→ **Record set**:

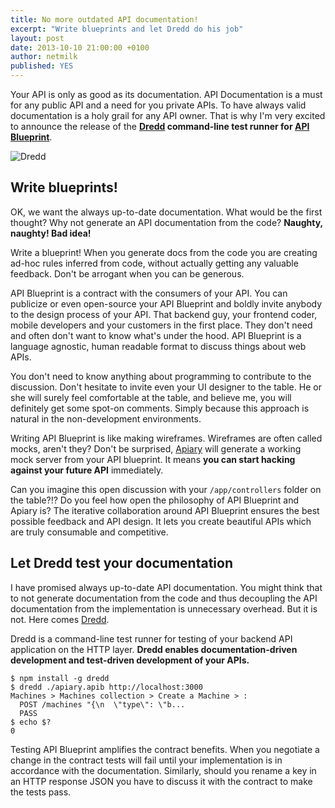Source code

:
 ```yaml
---
title: No more outdated API documentation!
excerpt: "Write blueprints and let Dredd do his job"
layout: post
date: 2013-10-10 21:00:00 +0100
author: netmilk
published: YES
---
```


Your API is only as good as its documentation. API Documentation is a must for any public API and a need for you private APIs. To have always valid documentation is a holy grail for any API owner. That is why I'm very excited to announce the release of the **[Dredd][] command-line test runner for [API Blueprint][]**.

![Dredd](http://blog.apiary.io/images/Dredd.png?1)

## Write blueprints!

OK, we want the always up-to-date documentation. What would be the first thought? Why not generate an API documentation from the code? **Naughty, naughty! Bad idea!**

Write a blueprint! When you generate docs from the code you are creating ad-hoc rules inferred from code, without actually getting any valuable feedback. Don't be arrogant when you can be generous.

API Blueprint is a contract with the consumers of your API. You can publicize or even open-source your API Blueprint and boldly invite anybody to the design process of your API. That backend guy, your frontend coder, mobile developers and your customers in the first place. They don't need and often don't want to know what's under the hood. API Blueprint is a language agnostic, human readable format to discuss things about web APIs.

You don't need to know anything about programming to contribute to the discussion. Don't hesitate to invite even your UI designer to the table. He or she will surely feel comfortable at the table, and believe me, you will definitely get some spot-on comments. Simply because this approach is natural in the non-development environments.

Writing API Blueprint is like making wireframes. Wireframes are often called mocks, aren't they? Don't be surprised, [Apiary][] will generate a working mock server from your API blueprint. It means **you can start hacking against your future API** immediately.

Can you imagine this open discussion with your `/app/controllers` folder on the table?!? Do you feel how open the philosophy of API Blueprint and Apiary is? The iterative collaboration around API Blueprint ensures the best possible feedback and API design. It lets you create beautiful APIs which are truly consumable and competitive.

## Let Dredd test your documentation

I have promised always up-to-date API documentation. You might think that to not generate documentation from the code and thus decoupling the API documentation from the implementation is unnecessary overhead. But it is not. Here comes [Dredd][].

Dredd is a command-line test runner for testing of your backend API application on the HTTP layer. **Dredd enables documentation-driven development and test-driven development of your APIs.**

    $ npm install -g dredd
    $ dredd ./apiary.apib http://localhost:3000
    Machines > Machines collection > Create a Machine > :
      POST /machines "{\n  \"type\": \"b...
      PASS
    $ echo $?
    0


Testing API Blueprint amplifies the contract benefits. When you negotiate a change in the contract tests will fail until your implementation is in accordance with the documentation. Similarly, should you rename a key in an HTTP response JSON you have to discuss it with the contract to make the tests pass.


[Apiary]: http://apiary.io
[Readme]: https://github.com/apiaryio/dredd-example/blob/master/README.md
[code]: https://github.com/apiaryio/dredd-example/blob/master/app.coffee
[blueprint]: https://gist.github.com/netmilk/6885268
[documentation]: http://docs.dreddexample.apiary.io/
[mock]: http://docs.dreddexample.apiary.io/traffic
[dredd-example]: git@github.com:apiaryio/dredd-example.git
[Express.js]: http://expressjs.com/
[issues]: https://github.com/apiaryio/dredd-example/issues
[support]: mailto:support@apiary.io
[Dredd]: https://github.com/apiaryio/dredd
[API Blueprint]: http://apiblueprint.org/
[Travis-CI]: https://travis-ci.org/
[Codeship]: https://www.codeship.io/
[Teamcity]: http://www.jetbrains.com/teamcity/
[Circle-CI]: https://circleci.com/
[Jenkins]: http://jenkins-ci.org/
[Hudson]: http://hudson-ci.org/
[Atlassian Bamboo]: https://www.atlassian.com/software/bamboo
[Semaphore]: https://semaphoreapp.com/
[Node.js]: http://nodejs.org/
[NPM]: https://npmjs.org/
[NVM]: https://github.com/creationix/nvm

→ **What you should do**: Among the entries above, the line containing "Dredd is a command-line", the line containing "[blueprint]: https://gist.github.com/netmilk/6885268", and all lines between them are to be restated word for word; nothing else belongs in the reply.

→ **Answer for this exercise**:
Dredd is a command-line test runner for testing of your backend API application on the HTTP layer. **Dredd enables documentation-driven development and test-driven development of your APIs.**

    $ npm install -g dredd
    $ dredd ./apiary.apib http://localhost:3000
    Machines > Machines collection > Create a Machine > :
      POST /machines "{\n  \"type\": \"b...
      PASS
    $ echo $?
    0


Testing API Blueprint amplifies the contract benefits. When you negotiate a change in the contract tests will fail until your implementation is in accordance with the documentation. Similarly, should you rename a key in an HTTP response JSON you have to discuss it with the contract to make the tests pass.


[Apiary]: http://apiary.io
[Readme]: https://github.com/apiaryio/dredd-example/blob/master/README.md
[code]: https://github.com/apiaryio/dredd-example/blob/master/app.coffee
[blueprint]: https://gist.github.com/netmilk/6885268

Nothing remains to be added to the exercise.